By Joan Milligan

Based on Neil Gaiman's "The Sandman"

He was actually a practicing catholic, or that's what he told himself since Sandra died. It seemed to be important to her on her last few weeks, and he's just been too sad, too angry and too much in hopeless love to notice what he was promising her. He went to church in dangling way, every third Sunday or less, and fought a losing battle with sleep each time. Sometimes he felt bad about it, as if he was only doing it for her, not from honest faith. But well, it was a bit too late for that now.
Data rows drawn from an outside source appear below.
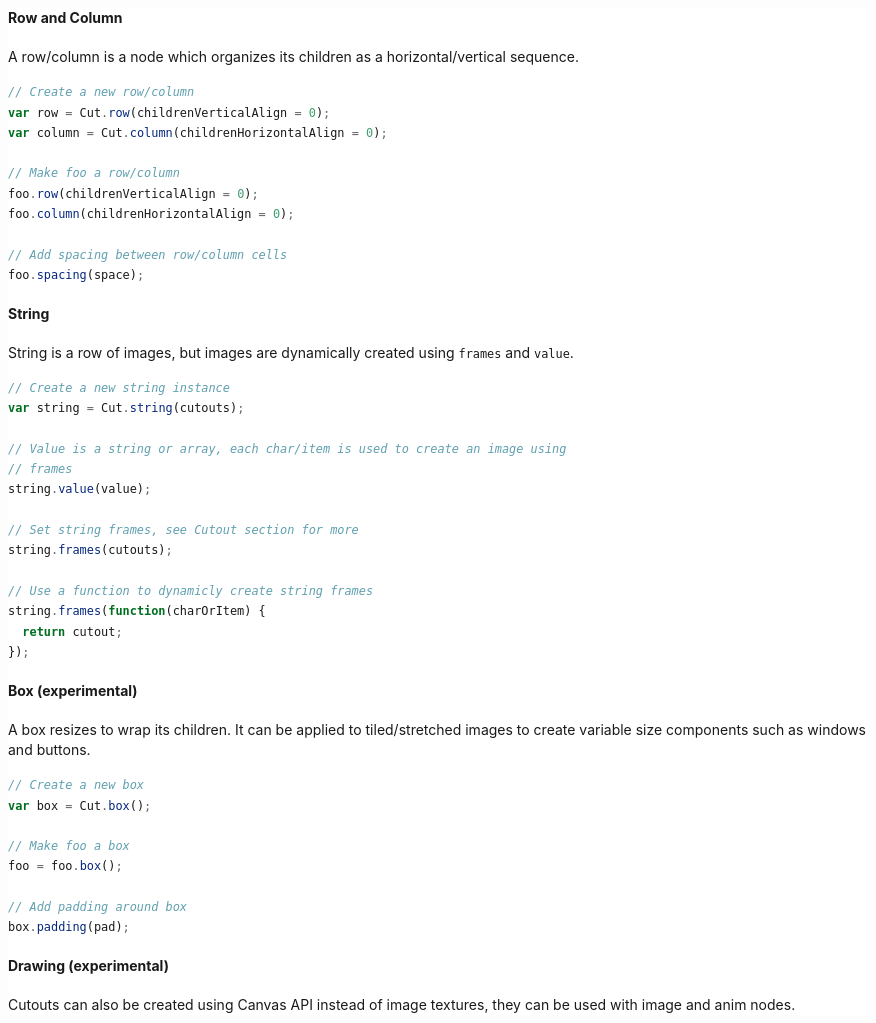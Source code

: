 #### Row and Column
A row/column is a node which organizes its children as a horizontal/vertical
sequence.

```javascript
// Create a new row/column
var row = Cut.row(childrenVerticalAlign = 0);
var column = Cut.column(childrenHorizontalAlign = 0);

// Make foo a row/column
foo.row(childrenVerticalAlign = 0);
foo.column(childrenHorizontalAlign = 0);

// Add spacing between row/column cells
foo.spacing(space);
```

#### String
String is a row of images, but images are dynamically created using `frames` and `value`.

```javascript
// Create a new string instance
var string = Cut.string(cutouts);

// Value is a string or array, each char/item is used to create an image using
// frames
string.value(value);

// Set string frames, see Cutout section for more
string.frames(cutouts);

// Use a function to dynamicly create string frames
string.frames(function(charOrItem) {
  return cutout;
});
```

#### Box (experimental)
A box resizes to wrap its children. It can be applied to tiled/stretched
images to create variable size components such as windows and buttons.

```javascript
// Create a new box
var box = Cut.box();

// Make foo a box
foo = foo.box();

// Add padding around box
box.padding(pad);
```

#### Drawing (experimental)
Cutouts can also be created using Canvas API instead of image textures, they can be used with image and anim nodes.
He considered himself pro-life, and even got smitten about it once in a loud feminist magazine. Used to stare at the article for hours at end, then get up, fix himself lunch with a shrug and do all kinds of things meant to take his mind off thinking. He wrote a short paper for on-line publication virtually preaching against cloning, and even bashed the very idea that a computer could beat the world's chess champion once upon a time. All that, though, was before Sandra died

He still truly believed in some sort of god.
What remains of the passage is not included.